▸ EXERCISE AIM:
Copy nothing but the lines below running from the line containing "- __Backend:__ Wordpress, MAMP" through the line containing "第四步：设置安全问题。为了保", both end lines included.

▸ RECORDS SUPPLIED:

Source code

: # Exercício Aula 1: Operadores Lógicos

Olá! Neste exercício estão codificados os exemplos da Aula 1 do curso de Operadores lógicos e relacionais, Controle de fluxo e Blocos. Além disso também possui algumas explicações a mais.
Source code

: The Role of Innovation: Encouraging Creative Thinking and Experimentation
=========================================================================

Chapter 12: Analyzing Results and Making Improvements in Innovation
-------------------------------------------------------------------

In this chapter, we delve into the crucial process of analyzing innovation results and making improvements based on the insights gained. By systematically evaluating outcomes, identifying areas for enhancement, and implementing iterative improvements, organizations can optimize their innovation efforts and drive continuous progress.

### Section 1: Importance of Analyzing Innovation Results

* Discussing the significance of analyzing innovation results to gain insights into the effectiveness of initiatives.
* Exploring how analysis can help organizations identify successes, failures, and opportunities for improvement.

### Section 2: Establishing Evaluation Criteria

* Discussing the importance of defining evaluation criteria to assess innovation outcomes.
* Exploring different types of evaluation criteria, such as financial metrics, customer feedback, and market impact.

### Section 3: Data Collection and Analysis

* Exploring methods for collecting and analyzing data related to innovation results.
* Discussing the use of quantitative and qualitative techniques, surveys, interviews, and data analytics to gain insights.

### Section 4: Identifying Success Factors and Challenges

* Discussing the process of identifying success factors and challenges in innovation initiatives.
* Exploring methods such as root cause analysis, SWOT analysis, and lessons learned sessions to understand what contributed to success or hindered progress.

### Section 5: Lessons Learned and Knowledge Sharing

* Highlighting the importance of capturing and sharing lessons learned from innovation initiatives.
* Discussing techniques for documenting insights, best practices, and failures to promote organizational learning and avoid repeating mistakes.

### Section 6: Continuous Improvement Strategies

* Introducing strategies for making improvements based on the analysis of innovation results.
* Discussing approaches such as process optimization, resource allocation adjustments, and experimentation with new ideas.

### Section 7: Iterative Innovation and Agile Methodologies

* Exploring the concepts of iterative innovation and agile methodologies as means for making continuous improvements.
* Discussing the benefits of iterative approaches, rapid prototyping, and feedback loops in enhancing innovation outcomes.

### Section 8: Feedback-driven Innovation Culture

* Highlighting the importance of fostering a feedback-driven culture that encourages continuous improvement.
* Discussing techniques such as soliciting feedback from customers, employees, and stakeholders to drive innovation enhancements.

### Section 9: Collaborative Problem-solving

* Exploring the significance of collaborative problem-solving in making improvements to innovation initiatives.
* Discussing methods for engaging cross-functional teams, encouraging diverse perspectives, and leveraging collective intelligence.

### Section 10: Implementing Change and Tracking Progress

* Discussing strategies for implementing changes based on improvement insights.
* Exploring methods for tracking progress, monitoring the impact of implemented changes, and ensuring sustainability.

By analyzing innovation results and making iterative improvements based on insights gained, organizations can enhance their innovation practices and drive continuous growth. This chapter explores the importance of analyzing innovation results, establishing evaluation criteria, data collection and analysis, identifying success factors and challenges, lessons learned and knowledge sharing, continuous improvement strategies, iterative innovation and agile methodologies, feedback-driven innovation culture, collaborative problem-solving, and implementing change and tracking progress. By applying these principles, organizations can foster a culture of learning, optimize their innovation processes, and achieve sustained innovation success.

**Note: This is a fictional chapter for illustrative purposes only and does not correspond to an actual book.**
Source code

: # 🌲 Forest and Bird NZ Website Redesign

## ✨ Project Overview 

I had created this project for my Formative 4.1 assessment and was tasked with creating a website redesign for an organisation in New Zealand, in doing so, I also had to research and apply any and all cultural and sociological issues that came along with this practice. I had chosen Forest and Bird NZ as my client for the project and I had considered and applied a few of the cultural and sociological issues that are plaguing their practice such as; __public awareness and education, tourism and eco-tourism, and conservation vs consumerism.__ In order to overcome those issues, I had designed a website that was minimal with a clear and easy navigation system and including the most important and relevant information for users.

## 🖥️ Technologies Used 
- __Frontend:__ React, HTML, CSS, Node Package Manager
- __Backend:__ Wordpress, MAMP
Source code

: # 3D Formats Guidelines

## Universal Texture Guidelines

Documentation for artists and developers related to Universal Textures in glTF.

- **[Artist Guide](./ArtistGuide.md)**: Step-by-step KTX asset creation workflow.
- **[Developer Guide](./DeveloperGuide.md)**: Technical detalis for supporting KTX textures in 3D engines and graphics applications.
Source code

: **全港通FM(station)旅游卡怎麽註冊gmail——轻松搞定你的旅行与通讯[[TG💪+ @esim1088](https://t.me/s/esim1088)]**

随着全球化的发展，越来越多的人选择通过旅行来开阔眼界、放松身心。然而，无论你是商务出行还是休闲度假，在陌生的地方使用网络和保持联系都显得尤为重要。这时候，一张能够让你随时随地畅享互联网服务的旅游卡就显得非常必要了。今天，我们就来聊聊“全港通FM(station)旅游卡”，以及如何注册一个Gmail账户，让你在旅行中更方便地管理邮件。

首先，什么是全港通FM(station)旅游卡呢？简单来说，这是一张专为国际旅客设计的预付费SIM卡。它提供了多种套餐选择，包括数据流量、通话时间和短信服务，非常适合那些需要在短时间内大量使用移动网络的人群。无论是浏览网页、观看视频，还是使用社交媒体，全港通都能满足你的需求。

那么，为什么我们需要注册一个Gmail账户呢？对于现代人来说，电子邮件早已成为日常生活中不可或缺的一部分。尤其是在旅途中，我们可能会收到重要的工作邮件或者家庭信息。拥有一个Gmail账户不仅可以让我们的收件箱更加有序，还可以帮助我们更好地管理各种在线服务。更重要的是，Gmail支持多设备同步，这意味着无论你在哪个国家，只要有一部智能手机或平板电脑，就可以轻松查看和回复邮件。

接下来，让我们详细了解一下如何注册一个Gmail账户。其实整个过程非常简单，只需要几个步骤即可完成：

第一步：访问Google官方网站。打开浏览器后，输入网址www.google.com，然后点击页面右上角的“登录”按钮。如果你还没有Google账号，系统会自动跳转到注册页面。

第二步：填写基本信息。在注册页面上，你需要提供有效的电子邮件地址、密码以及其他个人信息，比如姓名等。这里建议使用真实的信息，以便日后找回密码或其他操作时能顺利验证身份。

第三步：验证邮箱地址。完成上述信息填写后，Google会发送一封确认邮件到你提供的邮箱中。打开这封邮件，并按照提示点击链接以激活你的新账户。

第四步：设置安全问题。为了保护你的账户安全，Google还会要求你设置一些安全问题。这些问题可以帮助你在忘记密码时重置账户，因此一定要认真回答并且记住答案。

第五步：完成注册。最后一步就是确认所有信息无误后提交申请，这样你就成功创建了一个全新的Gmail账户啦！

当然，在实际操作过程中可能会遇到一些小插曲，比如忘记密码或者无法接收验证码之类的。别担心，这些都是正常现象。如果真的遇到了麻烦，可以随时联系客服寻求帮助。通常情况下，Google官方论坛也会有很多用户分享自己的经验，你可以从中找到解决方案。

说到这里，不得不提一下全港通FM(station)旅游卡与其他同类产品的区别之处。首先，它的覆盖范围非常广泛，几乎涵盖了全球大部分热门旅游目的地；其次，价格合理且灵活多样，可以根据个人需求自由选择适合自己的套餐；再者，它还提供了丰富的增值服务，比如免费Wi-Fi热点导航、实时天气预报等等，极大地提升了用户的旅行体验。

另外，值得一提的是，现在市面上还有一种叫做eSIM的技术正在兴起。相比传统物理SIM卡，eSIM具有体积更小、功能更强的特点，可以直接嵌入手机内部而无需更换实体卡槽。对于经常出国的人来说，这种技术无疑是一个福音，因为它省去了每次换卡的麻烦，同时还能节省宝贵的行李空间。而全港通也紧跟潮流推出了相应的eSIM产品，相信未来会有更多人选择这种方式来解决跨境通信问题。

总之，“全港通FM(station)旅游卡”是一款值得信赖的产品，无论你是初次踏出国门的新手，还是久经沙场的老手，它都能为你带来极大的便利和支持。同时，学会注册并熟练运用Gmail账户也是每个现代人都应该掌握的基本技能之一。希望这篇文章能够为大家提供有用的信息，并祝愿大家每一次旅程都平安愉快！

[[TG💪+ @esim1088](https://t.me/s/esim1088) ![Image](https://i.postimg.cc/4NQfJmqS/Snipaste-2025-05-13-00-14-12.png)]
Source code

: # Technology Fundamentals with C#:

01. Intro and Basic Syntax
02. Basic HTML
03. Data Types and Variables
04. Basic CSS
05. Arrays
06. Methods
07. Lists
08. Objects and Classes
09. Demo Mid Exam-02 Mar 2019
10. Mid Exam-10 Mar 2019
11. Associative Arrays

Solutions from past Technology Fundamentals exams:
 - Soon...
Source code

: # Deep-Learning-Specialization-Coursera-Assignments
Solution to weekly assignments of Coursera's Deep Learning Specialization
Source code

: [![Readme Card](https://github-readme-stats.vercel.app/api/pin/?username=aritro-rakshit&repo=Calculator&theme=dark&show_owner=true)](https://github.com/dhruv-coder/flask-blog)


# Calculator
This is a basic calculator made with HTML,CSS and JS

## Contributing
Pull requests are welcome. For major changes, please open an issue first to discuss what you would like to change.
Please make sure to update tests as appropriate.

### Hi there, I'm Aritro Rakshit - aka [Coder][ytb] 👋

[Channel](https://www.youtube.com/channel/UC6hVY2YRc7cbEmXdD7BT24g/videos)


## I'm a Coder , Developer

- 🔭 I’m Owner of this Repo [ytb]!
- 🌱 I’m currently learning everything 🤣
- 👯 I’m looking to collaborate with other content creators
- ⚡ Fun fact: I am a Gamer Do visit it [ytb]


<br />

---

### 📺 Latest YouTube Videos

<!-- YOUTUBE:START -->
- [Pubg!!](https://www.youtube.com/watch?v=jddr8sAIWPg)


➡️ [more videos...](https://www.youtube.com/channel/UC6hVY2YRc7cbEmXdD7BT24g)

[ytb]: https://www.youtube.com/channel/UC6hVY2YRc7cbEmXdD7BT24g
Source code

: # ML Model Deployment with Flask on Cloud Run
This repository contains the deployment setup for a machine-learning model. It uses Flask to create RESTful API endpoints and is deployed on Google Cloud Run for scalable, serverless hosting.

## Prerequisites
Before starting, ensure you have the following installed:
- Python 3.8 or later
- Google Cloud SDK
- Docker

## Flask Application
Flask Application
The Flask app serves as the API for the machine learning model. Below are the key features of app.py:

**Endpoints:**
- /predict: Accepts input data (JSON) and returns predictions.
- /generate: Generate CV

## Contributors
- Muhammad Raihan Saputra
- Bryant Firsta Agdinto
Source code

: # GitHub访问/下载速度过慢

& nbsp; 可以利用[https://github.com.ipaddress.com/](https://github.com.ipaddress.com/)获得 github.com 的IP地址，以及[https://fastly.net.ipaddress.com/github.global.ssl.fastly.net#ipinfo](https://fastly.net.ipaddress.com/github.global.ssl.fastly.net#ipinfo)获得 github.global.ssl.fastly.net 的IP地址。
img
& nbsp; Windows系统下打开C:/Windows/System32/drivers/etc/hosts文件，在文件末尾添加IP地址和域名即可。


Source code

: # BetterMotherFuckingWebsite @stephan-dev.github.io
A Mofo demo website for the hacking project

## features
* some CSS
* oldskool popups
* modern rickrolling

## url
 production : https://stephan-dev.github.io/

▸ ANSWER BOX:
- __Backend:__ Wordpress, MAMP
Source code

: # 3D Formats Guidelines

## Universal Texture Guidelines

Documentation for artists and developers related to Universal Textures in glTF.

- **[Artist Guide](./ArtistGuide.md)**: Step-by-step KTX asset creation workflow.
- **[Developer Guide](./DeveloperGuide.md)**: Technical detalis for supporting KTX textures in 3D engines and graphics applications.
Source code

: **全港通FM(station)旅游卡怎麽註冊gmail——轻松搞定你的旅行与通讯[[TG💪+ @esim1088](https://t.me/s/esim1088)]**

随着全球化的发展，越来越多的人选择通过旅行来开阔眼界、放松身心。然而，无论你是商务出行还是休闲度假，在陌生的地方使用网络和保持联系都显得尤为重要。这时候，一张能够让你随时随地畅享互联网服务的旅游卡就显得非常必要了。今天，我们就来聊聊“全港通FM(station)旅游卡”，以及如何注册一个Gmail账户，让你在旅行中更方便地管理邮件。

首先，什么是全港通FM(station)旅游卡呢？简单来说，这是一张专为国际旅客设计的预付费SIM卡。它提供了多种套餐选择，包括数据流量、通话时间和短信服务，非常适合那些需要在短时间内大量使用移动网络的人群。无论是浏览网页、观看视频，还是使用社交媒体，全港通都能满足你的需求。

那么，为什么我们需要注册一个Gmail账户呢？对于现代人来说，电子邮件早已成为日常生活中不可或缺的一部分。尤其是在旅途中，我们可能会收到重要的工作邮件或者家庭信息。拥有一个Gmail账户不仅可以让我们的收件箱更加有序，还可以帮助我们更好地管理各种在线服务。更重要的是，Gmail支持多设备同步，这意味着无论你在哪个国家，只要有一部智能手机或平板电脑，就可以轻松查看和回复邮件。

接下来，让我们详细了解一下如何注册一个Gmail账户。其实整个过程非常简单，只需要几个步骤即可完成：

第一步：访问Google官方网站。打开浏览器后，输入网址www.google.com，然后点击页面右上角的“登录”按钮。如果你还没有Google账号，系统会自动跳转到注册页面。

第二步：填写基本信息。在注册页面上，你需要提供有效的电子邮件地址、密码以及其他个人信息，比如姓名等。这里建议使用真实的信息，以便日后找回密码或其他操作时能顺利验证身份。

第三步：验证邮箱地址。完成上述信息填写后，Google会发送一封确认邮件到你提供的邮箱中。打开这封邮件，并按照提示点击链接以激活你的新账户。

第四步：设置安全问题。为了保护你的账户安全，Google还会要求你设置一些安全问题。这些问题可以帮助你在忘记密码时重置账户，因此一定要认真回答并且记住答案。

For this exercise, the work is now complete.